Woman with unusual name
focuses math class on process

By Bayne Hughes · 340-2432

Lena "Corky" Vann may have a quirky nickname, but her teaching is straightforward, determined and intense.

Austin High School math teacher Lena 'Corky' Vann seeks class input on a geometry problem Monday. Vann is one of two Decatur City Schools' Co-Secondary Teachers of the Year.
Daily photo by John Godbey
Austin High School math teacher Lena 'Corky' Vann seeks class input on a geometry problem Monday. Vann is one of two Decatur City Schools' Co-Secondary Teachers of the Year.
Students in her Austin High School classes are going to learn math, and they're going to learn to do it the right way without interruption — period.

Teaching has been Vann's passion for 34 years at Austin, and it's one of the reasons she is Decatur City Schools' Co-Secondary Teacher of the Year with Decatur High School's Mike Smith.

Vann describes her teaching style as "traditional." She considers the method the most important part of learning math.

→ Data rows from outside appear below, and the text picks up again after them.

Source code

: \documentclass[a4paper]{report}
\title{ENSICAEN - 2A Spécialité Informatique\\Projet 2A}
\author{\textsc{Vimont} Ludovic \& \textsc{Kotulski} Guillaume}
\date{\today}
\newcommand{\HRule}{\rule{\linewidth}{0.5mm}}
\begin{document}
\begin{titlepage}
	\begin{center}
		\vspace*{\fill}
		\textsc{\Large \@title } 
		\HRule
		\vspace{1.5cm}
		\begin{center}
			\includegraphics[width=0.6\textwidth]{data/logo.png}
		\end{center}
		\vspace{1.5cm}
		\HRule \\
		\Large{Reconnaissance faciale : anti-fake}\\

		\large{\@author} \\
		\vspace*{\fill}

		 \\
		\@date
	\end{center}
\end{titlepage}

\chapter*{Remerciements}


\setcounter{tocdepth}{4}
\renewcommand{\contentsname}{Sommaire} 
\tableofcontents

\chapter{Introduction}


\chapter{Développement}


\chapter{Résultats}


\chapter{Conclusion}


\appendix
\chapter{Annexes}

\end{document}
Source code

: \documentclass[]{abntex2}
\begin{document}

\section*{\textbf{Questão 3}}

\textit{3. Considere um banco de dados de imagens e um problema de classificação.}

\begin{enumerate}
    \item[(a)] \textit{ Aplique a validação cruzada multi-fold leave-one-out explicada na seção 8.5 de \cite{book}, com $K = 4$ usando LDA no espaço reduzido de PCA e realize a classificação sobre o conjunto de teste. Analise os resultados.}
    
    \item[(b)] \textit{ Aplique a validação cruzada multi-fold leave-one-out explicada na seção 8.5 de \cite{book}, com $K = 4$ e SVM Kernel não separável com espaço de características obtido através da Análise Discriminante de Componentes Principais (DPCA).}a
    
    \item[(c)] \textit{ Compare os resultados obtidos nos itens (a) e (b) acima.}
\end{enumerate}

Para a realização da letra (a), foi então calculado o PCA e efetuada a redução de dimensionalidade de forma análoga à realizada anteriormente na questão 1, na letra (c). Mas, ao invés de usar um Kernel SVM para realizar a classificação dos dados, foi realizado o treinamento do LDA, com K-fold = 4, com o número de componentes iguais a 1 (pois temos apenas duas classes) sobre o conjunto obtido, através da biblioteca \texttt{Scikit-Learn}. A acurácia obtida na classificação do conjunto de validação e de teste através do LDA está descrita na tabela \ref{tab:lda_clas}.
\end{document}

She teaches from bell to bell, often losing track of time as she gets engrossed in the subject.

"If they're going to learn math, they have to learn the process," Vann said. "So, we work a lot of problems and have lots of exams."

Principal Don Snow said Vann, who is head of the math department, is the first to complain if she feels that too many extracurricular activities are eating into her instruction time.

Despite her intensity, Snow said he never receives complaints from parents that Vann is working her students too hard.

"She's a no-nonsense person in the classroom," Snow said. "They (parents) know that she's going to do right by the kids because she's going to work hard and she's going to make them work hard."

While Vann is all business in the classroom, Snow said, she has a sense of humor and cares about the students. She has sponsored the student council, blood drives, cheerleaders and math teams during her tenure.

One of his favorite stories about Vann occurred around her 60th birthday last year. The birthday was during Labor Day weekend, so she hoped that others would forget it.

On Tuesday after Labor Day, Snow appeared at her classroom door.

"I thought he was there for an observation," Vann said.

She said the students began looking outside, hardly paying attention and not giving the right answers, frustrating their teacher. Then the Austin jazz band suddenly appeared on the sidewalk outside her classroom, playing a dirge, with mourners carrying dead flowers following in her honor.

"(Math teacher) Philip Gross said he would take care of me, but I had just forgotten about it," Vann said.

Snow said Vann took the prank in good spirit, and she admits she has softened during the years. She has become more flexible, pushing the students only on the issues that she deems important to their learning.

He also said she's not against learning something new herself. When school officials began evaluating the International Baccalaureate program, Snow said he looked to Vann, English chairwoman Peggy Baggette and social studies chairwoman Mary McKimmon for their opinions.

"They are the people who make Austin as fine an academic school as it is," Snow said. "They helped sell the rest of the people on the value of this program."

Despite this love for teaching, Vann said she plans to retire at the end of the school year. When she looks back on her career, she said she knows it's been a success when she talks to her former students and they say her classes made it easier for them.

"I've had students come back and say, 'I was so prepared when I got to college,' " she said.